### Your task:
Output all of the data below without changing a word, and exclude the pictures.

[Stored data entries]
=== Section Start ===

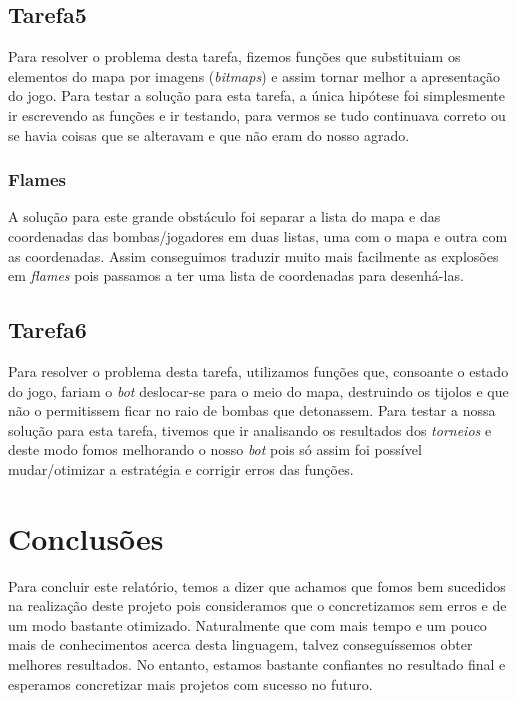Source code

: \documentclass[a4paper]{report}
\begin{document}
\subsection{Tarefa5}

Para resolver o problema desta tarefa, fizemos funções que substituiam os elementos do mapa por imagens (\emph{bitmaps}) e assim tornar melhor a apresentação do jogo.
Para testar a solução para esta tarefa, a única hipótese foi simplesmente ir escrevendo as funções e ir testando, para vermos se tudo continuava correto ou se havia coisas que se alteravam e que não eram do nosso agrado.

\subsubsection{Flames}

A solução para este grande obstáculo foi separar a lista do mapa e das coordenadas das bombas/jogadores em duas listas, uma com o mapa e outra com as coordenadas. Assim conseguimos traduzir muito mais facilmente as explosões em \emph{flames} pois passamos a ter uma lista de coordenadas para desenhá-las. 

\subsection{Tarefa6}

Para resolver o problema desta tarefa, utilizamos funções que, consoante o estado do jogo, fariam o \emph{bot} deslocar-se para o meio do mapa, destruindo os tijolos e que não o permitissem ficar no raio de bombas que detonassem. 
Para testar a nossa solução para esta tarefa, tivemos que ir analisando os resultados dos \emph{torneios} e deste modo fomos melhorando o nosso \emph{bot} pois só assim foi possível mudar/otimizar a estratégia e corrigir erros das funções.

\section{Conclusões}
\label{sec:conclusao}

Para concluir este relatório, temos a dizer que achamos que fomos bem sucedidos na realização deste projeto pois consideramos que o concretizamos sem erros e de um modo bastante otimizado. Naturalmente que com mais tempo e um pouco mais de conhecimentos acerca desta linguagem, talvez conseguíssemos obter melhores resultados. No entanto, estamos bastante confiantes no resultado final e esperamos concretizar mais projetos com sucesso no futuro.
\end{document}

=== Section End ===

### Written answer:
Source code

: \documentclass[a4paper]{report}
\begin{document}
\subsection{Tarefa5}

Para resolver o problema desta tarefa, fizemos funções que substituiam os elementos do mapa por imagens (\emph{bitmaps}) e assim tornar melhor a apresentação do jogo.
Para testar a solução para esta tarefa, a única hipótese foi simplesmente ir escrevendo as funções e ir testando, para vermos se tudo continuava correto ou se havia coisas que se alteravam e que não eram do nosso agrado.

\subsubsection{Flames}

A solução para este grande obstáculo foi separar a lista do mapa e das coordenadas das bombas/jogadores em duas listas, uma com o mapa e outra com as coordenadas. Assim conseguimos traduzir muito mais facilmente as explosões em \emph{flames} pois passamos a ter uma lista de coordenadas para desenhá-las. 

\subsection{Tarefa6}

Para resolver o problema desta tarefa, utilizamos funções que, consoante o estado do jogo, fariam o \emph{bot} deslocar-se para o meio do mapa, destruindo os tijolos e que não o permitissem ficar no raio de bombas que detonassem. 
Para testar a nossa solução para esta tarefa, tivemos que ir analisando os resultados dos \emph{torneios} e deste modo fomos melhorando o nosso \emph{bot} pois só assim foi possível mudar/otimizar a estratégia e corrigir erros das funções.

\section{Conclusões}
\label{sec:conclusao}

Para concluir este relatório, temos a dizer que achamos que fomos bem sucedidos na realização deste projeto pois consideramos que o concretizamos sem erros e de um modo bastante otimizado. Naturalmente que com mais tempo e um pouco mais de conhecimentos acerca desta linguagem, talvez conseguíssemos obter melhores resultados. No entanto, estamos bastante confiantes no resultado final e esperamos concretizar mais projetos com sucesso no futuro.
\end{document}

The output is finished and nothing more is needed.